Task brief: Scan the entries below and say how many lines contain "chargerdischarger". Write only the number.
[Start of Attachment]
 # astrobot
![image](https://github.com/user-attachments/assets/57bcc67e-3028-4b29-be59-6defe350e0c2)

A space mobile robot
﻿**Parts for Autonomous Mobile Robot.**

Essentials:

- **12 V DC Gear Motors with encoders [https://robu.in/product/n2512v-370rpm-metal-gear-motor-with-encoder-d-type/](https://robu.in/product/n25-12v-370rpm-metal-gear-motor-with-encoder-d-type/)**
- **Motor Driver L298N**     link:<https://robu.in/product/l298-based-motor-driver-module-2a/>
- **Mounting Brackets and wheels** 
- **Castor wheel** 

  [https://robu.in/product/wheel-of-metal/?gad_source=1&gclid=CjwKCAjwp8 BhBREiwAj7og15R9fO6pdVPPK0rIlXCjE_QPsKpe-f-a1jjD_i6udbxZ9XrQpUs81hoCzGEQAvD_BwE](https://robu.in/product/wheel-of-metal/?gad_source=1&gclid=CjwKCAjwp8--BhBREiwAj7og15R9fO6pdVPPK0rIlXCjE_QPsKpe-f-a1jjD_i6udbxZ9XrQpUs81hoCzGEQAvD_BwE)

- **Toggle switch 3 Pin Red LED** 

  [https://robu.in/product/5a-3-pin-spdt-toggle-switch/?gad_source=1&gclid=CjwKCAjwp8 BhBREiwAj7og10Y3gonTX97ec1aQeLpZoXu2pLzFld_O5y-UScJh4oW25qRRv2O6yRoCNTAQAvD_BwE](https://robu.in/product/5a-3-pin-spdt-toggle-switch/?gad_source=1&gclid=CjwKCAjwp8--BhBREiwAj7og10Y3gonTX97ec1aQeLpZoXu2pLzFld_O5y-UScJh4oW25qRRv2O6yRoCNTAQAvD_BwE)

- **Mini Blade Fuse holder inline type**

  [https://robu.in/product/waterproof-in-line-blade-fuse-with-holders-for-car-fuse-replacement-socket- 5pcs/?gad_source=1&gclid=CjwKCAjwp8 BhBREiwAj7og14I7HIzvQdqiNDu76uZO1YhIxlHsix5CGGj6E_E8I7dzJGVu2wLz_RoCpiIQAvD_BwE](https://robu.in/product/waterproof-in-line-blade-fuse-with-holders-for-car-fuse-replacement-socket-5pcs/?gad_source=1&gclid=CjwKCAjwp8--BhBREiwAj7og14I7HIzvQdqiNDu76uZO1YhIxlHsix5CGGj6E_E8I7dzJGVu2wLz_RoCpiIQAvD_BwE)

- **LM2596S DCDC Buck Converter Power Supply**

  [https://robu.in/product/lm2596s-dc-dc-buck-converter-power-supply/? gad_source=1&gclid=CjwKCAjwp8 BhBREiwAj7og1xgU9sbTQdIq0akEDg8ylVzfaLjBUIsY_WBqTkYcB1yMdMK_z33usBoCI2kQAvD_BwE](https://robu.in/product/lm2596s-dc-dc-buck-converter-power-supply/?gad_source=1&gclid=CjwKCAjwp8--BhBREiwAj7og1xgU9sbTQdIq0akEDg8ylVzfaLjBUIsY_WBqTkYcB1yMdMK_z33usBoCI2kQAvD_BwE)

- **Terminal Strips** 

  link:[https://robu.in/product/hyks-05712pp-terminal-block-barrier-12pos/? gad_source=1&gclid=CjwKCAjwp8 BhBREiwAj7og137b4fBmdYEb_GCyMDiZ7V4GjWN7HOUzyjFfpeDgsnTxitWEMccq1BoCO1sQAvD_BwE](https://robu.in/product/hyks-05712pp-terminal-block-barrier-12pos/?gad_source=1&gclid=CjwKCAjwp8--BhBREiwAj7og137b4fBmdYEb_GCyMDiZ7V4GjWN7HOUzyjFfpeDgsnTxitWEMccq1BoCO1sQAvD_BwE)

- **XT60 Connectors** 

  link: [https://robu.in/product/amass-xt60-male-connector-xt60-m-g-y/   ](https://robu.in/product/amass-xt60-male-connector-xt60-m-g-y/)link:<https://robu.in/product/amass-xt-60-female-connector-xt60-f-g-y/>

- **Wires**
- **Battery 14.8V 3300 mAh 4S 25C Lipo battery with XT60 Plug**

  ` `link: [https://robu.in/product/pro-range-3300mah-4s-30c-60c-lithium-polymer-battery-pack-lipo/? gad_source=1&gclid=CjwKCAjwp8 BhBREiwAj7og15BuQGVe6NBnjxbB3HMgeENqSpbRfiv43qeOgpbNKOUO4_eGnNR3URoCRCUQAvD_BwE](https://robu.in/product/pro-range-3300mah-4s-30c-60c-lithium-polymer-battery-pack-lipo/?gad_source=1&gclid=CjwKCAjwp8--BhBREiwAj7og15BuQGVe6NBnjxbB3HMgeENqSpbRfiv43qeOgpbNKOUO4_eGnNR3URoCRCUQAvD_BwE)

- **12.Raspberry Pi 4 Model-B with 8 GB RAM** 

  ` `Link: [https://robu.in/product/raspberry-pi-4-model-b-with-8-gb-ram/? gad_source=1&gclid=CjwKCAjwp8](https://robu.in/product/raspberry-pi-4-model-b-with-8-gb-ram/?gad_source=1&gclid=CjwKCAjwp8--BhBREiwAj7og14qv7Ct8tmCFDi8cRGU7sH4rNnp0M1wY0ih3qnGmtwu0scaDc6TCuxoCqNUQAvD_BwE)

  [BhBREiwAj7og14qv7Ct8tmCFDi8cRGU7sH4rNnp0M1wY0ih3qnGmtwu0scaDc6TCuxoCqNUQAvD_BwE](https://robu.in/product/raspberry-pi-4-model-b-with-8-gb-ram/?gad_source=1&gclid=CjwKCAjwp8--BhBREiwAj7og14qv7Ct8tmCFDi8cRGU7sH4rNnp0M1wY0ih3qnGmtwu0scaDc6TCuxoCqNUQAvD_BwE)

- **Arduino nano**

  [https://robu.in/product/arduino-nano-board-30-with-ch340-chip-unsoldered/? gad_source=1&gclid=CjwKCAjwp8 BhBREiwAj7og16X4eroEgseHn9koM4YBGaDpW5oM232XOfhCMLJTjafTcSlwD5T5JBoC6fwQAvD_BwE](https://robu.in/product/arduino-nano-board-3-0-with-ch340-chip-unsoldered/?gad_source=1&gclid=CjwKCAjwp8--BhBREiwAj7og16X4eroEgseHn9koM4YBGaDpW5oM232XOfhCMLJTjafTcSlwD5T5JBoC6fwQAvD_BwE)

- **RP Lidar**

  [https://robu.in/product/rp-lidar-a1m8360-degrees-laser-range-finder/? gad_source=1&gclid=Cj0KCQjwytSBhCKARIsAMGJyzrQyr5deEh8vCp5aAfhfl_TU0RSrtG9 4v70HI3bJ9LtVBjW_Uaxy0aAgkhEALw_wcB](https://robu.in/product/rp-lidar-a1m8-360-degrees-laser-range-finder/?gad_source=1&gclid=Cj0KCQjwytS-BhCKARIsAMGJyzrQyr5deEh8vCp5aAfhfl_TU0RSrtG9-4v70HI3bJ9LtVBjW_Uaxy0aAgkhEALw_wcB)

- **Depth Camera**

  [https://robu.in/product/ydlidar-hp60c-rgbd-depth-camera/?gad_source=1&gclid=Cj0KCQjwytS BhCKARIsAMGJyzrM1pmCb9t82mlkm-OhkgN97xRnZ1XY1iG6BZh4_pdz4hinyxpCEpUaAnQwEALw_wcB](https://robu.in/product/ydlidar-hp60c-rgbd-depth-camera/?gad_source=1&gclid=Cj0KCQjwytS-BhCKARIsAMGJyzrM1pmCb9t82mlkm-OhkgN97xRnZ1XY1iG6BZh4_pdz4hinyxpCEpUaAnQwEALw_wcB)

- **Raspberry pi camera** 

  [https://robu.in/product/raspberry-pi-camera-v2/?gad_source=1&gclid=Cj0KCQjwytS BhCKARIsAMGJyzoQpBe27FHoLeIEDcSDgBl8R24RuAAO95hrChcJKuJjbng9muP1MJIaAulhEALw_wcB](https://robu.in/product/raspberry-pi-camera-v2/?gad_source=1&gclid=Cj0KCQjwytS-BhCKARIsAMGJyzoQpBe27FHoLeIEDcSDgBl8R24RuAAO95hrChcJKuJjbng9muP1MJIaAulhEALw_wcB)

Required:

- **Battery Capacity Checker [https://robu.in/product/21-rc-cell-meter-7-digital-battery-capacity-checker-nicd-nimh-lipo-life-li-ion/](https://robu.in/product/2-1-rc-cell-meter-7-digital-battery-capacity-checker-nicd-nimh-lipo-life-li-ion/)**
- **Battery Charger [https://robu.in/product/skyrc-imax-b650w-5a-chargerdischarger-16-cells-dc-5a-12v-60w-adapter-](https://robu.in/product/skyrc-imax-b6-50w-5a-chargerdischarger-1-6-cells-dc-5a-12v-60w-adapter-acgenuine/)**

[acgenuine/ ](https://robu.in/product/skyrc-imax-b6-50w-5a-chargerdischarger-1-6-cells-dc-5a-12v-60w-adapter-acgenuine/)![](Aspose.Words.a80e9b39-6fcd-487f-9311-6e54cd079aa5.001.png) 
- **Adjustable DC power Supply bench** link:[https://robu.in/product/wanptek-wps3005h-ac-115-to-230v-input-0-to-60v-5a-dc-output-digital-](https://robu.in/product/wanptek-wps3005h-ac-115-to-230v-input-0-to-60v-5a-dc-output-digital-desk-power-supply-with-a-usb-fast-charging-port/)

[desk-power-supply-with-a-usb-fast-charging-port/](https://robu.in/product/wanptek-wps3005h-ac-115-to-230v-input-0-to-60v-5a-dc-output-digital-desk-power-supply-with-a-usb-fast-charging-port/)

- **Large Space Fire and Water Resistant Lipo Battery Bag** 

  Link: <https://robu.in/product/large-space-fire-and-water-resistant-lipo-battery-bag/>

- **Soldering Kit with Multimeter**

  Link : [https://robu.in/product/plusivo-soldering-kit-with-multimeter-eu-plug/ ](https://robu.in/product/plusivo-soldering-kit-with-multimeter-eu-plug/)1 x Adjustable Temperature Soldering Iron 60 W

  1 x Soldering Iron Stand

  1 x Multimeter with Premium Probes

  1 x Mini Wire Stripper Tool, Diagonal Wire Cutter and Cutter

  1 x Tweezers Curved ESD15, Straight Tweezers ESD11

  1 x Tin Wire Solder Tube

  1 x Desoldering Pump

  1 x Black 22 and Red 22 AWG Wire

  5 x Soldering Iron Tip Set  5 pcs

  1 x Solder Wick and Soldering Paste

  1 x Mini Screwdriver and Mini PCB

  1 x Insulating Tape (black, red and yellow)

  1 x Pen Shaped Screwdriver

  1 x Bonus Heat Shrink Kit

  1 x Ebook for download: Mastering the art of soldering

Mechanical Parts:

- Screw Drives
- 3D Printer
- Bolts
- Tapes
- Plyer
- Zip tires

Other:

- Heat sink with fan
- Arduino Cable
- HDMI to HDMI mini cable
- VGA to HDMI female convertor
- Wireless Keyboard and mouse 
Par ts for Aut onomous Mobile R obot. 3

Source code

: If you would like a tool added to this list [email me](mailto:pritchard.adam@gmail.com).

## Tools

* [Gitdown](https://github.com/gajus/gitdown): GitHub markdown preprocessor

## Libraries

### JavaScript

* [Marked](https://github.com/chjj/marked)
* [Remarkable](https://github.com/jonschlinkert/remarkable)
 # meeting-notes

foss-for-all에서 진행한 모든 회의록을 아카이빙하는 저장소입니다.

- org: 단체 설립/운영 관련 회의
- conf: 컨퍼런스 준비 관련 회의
[End of Attachment]
Exercise response: 2